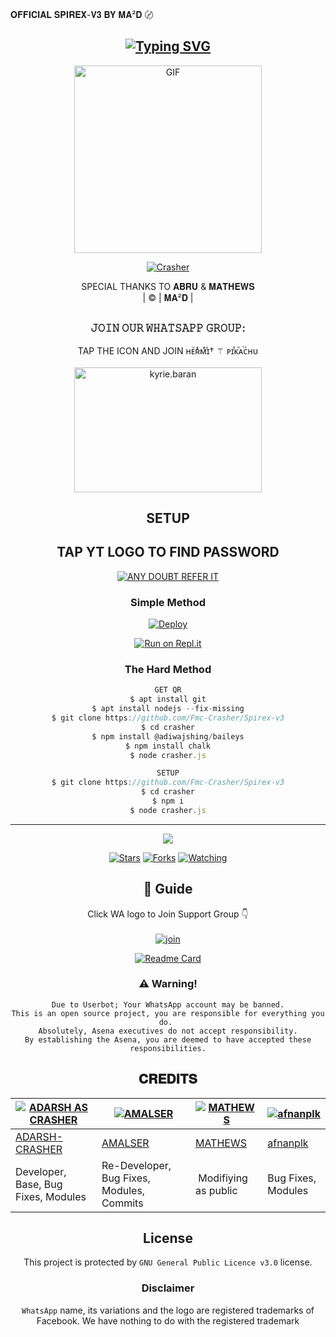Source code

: 𝐎𝐅𝐅𝐈𝐂𝐈𝐀𝐋 𝐒𝐏𝐈𝐑𝐄𝐗-𝐕𝟑  𝐁𝐘  𝐌𝐀²𝐃 〄

<div align="center">

## [![Typing SVG](https://readme-typing-svg.herokuapp.com?font=Rockstar-ExtraBold&color=0000FF&lines=WELCOME+TO+SPIREX+V3+BOT+RESPO.;CREATED+BY+𝐌𝐀²𝐃+〄;ITS+AN+𝐎𝐅𝐅𝐈𝐂𝐈𝐀𝐋+𝐁𝐎𝐓+;NOT+A+SPAMMING+BOT+😌;𝐓𝐇𝐀𝐍𝐊𝐒+💖+FOR+VISITING+OUR+𝐆𝐈𝐓)](https://git.io/typing-svg)

 </a>
</p>
<div align="center">
  <p align="center">
<img src="https://i.imgur.com/ihizNpz.jpeg?cid=790b7611a48d56eec88e20cfedb2c8be6e08c0fde3f8fe72&rid=giphy.gif&ct=g.gif" alt="GIF" width="300" height="300"/>
</p>
  <p align="center">
<a href="https://www.instagram.com/white_hat_crasher?r=nametag"><img title="Crasher" src="https://img.shields.io/badge/Adarsh-Abraham-cyberchekuthan/Adarsh_v3?color=blue&style=for-the-badge&logo=instagram"></a>
</p>
</div>
<p align="center">
SPECIAL THANKS TO 𝐀𝐁𝐑𝐔 & 𝐌𝐀𝐓𝐇𝐄𝐖𝐒
    <br>
       | © |
        𝐌𝐀²𝐃 |
    <br> 
</p>

##
  <h3 align="center"> 𝙹𝙾𝙸𝙽 𝙾𝚄𝚁 𝚆𝙷𝙰𝚃𝚂𝙰𝙿𝙿 𝙶𝚁𝙾𝚄𝙿:</h3>
<p align="center">
TAP THE ICON AND JOIN ʜᴇͧʀᷤᴍͤɪͬ† ⚚ ᴘɪⷡᴋⷪᴀⷮᴄᷤʜᴜ
    <br>
<br>
  <a href="https://chat.whatsapp.com/KVPJ8cQw4lR9zTTFPM8mbH" target="blank"><img align="center" src="https://i.imgur.com/jkvYZxr.jpeg" alt="kyrie.baran" height="200" width="300" /></a>
</p>



## SETUP
<div align="center"> 


## TAP YT LOGO TO FIND PASSWORD

 [![ANY DOUBT REFER IT](https://www.linkpicture.com/q/YouTube-Logo-700x394.png)](https://youtu.be/fd0KPblop-k)


  ### Simple Method
  
[![Deploy](https://www.herokucdn.com/deploy/button.svg)](https://heroku.com/deploy?template=https://github.com/Fmc-Crasher/Spirex-v3)
  
[![Run on Repl.it](https://repl.it/badge/github/quiec/whatsAlfa)](https://replit.com/@A)
  
### The Hard Method
```js
GET QR
$ apt install git
$ apt install nodejs --fix-missing
$ git clone https://github.com/Fmc-Crasher/Spirex-v3
$ cd crasher
$ npm install @adiwajshing/baileys
$ npm install chalk
$ node crasher.js
```
      
```js
SETUP
$ git clone https://github.com/Fmc-Crasher/Spirex-v3
$ cd crasher
$ npm i
$ node crasher.js
```

----

  <p align="center">
  <a href="httsp://github.com/farhan-dqz/JulieMwol">
    
<a href="https://github.com/farhan-dqz/followers">
<img src="https://img.shields.io/github/repo-size/farhan-dqz/Julie-Mwol?color=green&label=Repo%20total%20size&style=plastic">
<p align="center">
<a href="https://github.com/farhan-dqz/followers"
<img title="Followers" src="https://img.shields.io/github/followers/farhan-dqz?color=blue&style=flat-square"></a>
<a href="https://github.com/farhan-dqz/JulieMwol/stargazers/"><img title="Stars" src="https://img.shields.io/github/stars/farhan-dqz/JulieMwol?color=blue&style=flat-square"></a>
<a href="https://github.com/farhan-dqz/JulieMwol/network/members"><img title="Forks" src="https://img.shields.io/github/forks/farhan-dqz/JulieMwol?color=blue&style=flat-square"></a>
<a href="https://github.com/farhan-dqz/JulieMwol/watchers"><img title="Watching" src="https://img.shields.io/github/watchers/farhan-dqz/JulieMwol?label=Watchers&color=blue&style=flat-square"></a>
</p>

## 📢 Guide
Click WA logo to Join Support Group 👇
    <br>
<br>
  [![join](https://github.com/Alien-alfa/PublicBot/blob/main/wlogo.svg.png)](https://chat.whatsapp.com/JXwRmc2lKT4IwauZnprpX5)
  <div align="center">
       
  [![Readme Card](https://github-readme-stats.vercel.app/api/pin/?username=farhan-dqz&repo=Julie-Mwol&theme=nightowl)](https://github.com/farhan-dqz/Julie-Mwol)
  </div>
    
### ⚠️ Warning! 
```
Due to Userbot; Your WhatsApp account may be banned.
This is an open source project, you are responsible for everything you do. 
Absolutely, Asena executives do not accept responsibility.
By establishing the Asena, you are deemed to have accepted these responsibilities.
```

## 𝐂𝐑𝐄𝐃𝐈𝐓𝐒
  <div align="center">
    
  [![ADARSH AS CRASHER](https://i.imgur.com/ihizNpz.jpeg?size=100)](https:link) | [![AMALSER](https://github.com/cyberchekuthan.png?size=100)](https://github.com/cyberchekuthan) |  [![MATHEWS](https://i.imgur.com/qVHSihd.jpeg?size=100)](https://github.com/AI-VIKI) | [![afnanplk](https://github.com/afnanplk.png?size=100)](https://github.com/afnanplk) 
----|----|----|----
[ADARSH-CRASHER](https://github.com/farhan-dqz) | [AMALSER](https://github.com/cyberchekuthan) | [MATHEWS](https://github.com/AI-VIKI) | [afnanplk](https://github.com/afnanplk) 
Developer, Base, Bug Fixes, Modules| Re-Developer, Bug Fixes, Modules, Commits |  Modifiying  as   public | Bug Fixes, Modules 
  </div>
    


## License
This project is protected by `GNU General Public Licence v3.0` license.

### Disclaimer
`WhatsApp` name, its variations and the logo are registered trademarks of Facebook. We have nothing to do with the registered trademark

» **What is expected**
What lines of the material above include "jpeg"? Copy each one.

» **Solution**
<img src="https://i.imgur.com/ihizNpz.jpeg?cid=790b7611a48d56eec88e20cfedb2c8be6e08c0fde3f8fe72&rid=giphy.gif&ct=g.gif" alt="GIF" width="300" height="300"/>
  <a href="https://chat.whatsapp.com/KVPJ8cQw4lR9zTTFPM8mbH" target="blank"><img align="center" src="https://i.imgur.com/jkvYZxr.jpeg" alt="kyrie.baran" height="200" width="300" /></a>
  [![ADARSH AS CRASHER](https://i.imgur.com/ihizNpz.jpeg?size=100)](https:link) | [![AMALSER](https://github.com/cyberchekuthan.png?size=100)](https://github.com/cyberchekuthan) |  [![MATHEWS](https://i.imgur.com/qVHSihd.jpeg?size=100)](https://github.com/AI-VIKI) | [![afnanplk](https://github.com/afnanplk.png?size=100)](https://github.com/afnanplk) 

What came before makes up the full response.